YACHTS SWAY ABOVE THE DEEP blue waves of the French Riviera. Its waters are a veiling paradise that enjoy 300 days of sunshine per year; paradise for some, hell for most. It’s the Mediterranean coast- line that extends from the Italian border to the southeast corner of France but it’s really an island. An existential island for journeying souls to unveil and repair themselves until they’re fit to ascend its ledges and reach the apex of Paradise. Its clear turquoise water reflects the jonquil yellow sunlight over 115 kilometres of sandy coastline and beaches. Streets are filled with exotic sports cars and pretty women frolicking from designer boutique to designer spa, thanking Plutus for their lucky fortune and marching straight into the fourth circle of the Inferno.

Quaint little buildings coloured orange and crimson tower over the rocky edges of the meridian. From one door to the next, narrow alleys twist the thoughts of labourers, artists, bartenders, liars, thieves, politicians, and bankers alike.
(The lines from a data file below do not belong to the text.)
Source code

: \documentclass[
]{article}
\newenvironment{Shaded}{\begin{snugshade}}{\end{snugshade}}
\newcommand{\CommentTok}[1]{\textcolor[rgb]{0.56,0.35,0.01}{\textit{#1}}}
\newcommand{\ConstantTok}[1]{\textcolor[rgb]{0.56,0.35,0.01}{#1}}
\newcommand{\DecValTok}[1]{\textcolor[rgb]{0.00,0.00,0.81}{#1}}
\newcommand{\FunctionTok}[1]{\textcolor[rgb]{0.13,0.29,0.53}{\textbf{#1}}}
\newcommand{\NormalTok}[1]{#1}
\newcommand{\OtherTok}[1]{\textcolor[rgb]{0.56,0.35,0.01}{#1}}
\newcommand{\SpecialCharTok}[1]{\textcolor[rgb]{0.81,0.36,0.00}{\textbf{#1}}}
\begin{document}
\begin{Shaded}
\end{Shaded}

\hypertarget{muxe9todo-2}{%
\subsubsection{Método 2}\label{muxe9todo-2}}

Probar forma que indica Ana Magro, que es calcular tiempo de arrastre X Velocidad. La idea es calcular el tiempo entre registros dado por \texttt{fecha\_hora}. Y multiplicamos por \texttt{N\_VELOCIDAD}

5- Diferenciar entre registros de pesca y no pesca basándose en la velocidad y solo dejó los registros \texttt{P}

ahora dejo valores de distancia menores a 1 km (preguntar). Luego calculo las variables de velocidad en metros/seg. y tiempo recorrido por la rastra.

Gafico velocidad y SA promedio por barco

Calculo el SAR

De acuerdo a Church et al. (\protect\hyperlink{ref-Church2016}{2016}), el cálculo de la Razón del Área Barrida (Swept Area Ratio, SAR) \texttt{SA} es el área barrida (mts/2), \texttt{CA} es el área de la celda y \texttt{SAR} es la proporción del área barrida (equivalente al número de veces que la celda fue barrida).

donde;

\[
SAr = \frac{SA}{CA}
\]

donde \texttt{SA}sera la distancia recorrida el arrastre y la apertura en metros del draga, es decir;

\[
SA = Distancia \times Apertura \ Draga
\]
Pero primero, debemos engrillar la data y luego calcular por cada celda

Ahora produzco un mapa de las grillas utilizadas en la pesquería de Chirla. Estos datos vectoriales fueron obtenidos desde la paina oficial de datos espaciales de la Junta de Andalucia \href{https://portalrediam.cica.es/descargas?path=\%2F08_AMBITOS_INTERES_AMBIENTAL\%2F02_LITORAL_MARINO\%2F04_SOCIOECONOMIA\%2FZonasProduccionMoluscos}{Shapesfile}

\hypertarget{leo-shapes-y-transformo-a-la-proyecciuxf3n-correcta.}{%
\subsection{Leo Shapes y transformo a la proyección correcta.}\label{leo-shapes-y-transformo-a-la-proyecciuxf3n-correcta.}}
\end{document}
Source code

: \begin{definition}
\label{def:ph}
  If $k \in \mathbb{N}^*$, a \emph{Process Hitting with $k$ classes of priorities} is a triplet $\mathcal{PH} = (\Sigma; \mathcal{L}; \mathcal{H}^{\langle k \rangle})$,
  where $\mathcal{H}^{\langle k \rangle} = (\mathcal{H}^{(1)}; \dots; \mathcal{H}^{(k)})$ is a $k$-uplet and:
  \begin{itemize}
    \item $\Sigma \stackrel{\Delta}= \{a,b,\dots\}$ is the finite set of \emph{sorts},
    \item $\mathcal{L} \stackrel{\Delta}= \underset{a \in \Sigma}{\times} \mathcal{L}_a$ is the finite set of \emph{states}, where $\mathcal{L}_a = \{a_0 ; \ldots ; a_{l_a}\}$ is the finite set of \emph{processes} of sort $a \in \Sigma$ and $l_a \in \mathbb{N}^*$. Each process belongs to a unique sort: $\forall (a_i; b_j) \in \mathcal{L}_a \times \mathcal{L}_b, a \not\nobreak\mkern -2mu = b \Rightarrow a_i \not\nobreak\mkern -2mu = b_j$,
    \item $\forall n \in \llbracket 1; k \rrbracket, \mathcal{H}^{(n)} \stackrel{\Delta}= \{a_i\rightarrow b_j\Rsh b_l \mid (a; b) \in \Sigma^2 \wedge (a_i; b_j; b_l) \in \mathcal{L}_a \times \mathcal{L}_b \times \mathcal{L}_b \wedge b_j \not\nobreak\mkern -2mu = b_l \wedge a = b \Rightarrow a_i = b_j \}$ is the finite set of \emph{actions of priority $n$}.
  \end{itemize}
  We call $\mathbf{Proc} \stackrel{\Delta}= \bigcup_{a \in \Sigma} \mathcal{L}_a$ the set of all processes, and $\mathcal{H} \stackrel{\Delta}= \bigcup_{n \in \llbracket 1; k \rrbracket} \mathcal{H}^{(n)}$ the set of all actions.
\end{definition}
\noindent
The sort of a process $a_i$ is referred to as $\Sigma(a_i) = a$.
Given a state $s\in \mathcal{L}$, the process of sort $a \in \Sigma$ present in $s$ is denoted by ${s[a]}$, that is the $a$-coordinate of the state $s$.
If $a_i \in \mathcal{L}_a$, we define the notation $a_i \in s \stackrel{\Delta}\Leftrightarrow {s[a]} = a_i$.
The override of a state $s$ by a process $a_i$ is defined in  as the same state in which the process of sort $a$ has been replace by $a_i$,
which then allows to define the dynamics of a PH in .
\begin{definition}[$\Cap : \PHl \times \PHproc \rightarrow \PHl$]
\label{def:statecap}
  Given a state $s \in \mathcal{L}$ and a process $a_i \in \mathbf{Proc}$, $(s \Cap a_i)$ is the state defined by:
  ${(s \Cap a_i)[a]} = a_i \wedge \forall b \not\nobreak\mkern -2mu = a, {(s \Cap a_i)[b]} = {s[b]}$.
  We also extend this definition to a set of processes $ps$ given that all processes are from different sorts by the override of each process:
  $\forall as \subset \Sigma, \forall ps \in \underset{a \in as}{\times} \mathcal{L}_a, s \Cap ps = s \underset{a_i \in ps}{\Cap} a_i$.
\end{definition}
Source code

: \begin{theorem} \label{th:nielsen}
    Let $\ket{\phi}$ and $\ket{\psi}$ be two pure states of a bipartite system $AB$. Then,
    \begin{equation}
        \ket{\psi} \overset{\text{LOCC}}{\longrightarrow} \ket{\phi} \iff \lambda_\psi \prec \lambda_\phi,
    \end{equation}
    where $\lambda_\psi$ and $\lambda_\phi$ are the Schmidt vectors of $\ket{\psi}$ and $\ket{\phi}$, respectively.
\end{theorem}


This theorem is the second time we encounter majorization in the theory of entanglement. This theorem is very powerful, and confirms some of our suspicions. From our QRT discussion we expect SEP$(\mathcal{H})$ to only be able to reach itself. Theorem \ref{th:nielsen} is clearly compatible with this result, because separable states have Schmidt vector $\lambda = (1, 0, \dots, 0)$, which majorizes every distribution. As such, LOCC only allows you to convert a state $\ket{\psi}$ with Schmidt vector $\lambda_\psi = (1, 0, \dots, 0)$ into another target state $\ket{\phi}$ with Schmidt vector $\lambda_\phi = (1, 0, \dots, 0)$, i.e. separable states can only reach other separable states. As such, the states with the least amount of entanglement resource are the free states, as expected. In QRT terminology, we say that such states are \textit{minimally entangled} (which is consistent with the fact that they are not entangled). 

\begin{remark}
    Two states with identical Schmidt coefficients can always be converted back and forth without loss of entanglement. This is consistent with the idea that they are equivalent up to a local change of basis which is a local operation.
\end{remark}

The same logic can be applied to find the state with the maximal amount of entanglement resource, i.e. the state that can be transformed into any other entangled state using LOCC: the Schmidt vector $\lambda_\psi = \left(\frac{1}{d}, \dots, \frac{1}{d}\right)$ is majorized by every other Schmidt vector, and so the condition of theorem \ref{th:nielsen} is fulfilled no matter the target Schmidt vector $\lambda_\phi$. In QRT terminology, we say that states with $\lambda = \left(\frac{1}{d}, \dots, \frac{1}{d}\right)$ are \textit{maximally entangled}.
Neil Meyollner and his wife Nora reside in a unique six-bed- room penthouse at Le 21 Princesse Grace, the most exclusive street in Monaco’s Larvotto district. His wife had lost interest in the blue Versace silk curtains they’d bought the previous season and since they wanted to change the curtains for a third time this year, Neil decided to completely renovate the penthouse for his great love. He had already, for their fourth anniversary, bought the penthouse next door and tore down the separating wall to merge the two and create wardrobes for each of the 5 bedrooms. The previous renovation had left 476 square meters of living space and a 95 square meter terrace.

“I feel cramped Neil,” she’d said to him after returning from a girls’ night out.

He abided to his love of unity then and he abided to his wife now; he would always abide, even if it meant their apartment would end up costing 120,000€ per square meter. Annually the pool, sauna, concierge, and private chauffeurs ran the cost of the place to 65,000€. But again he abided because unity is expensive.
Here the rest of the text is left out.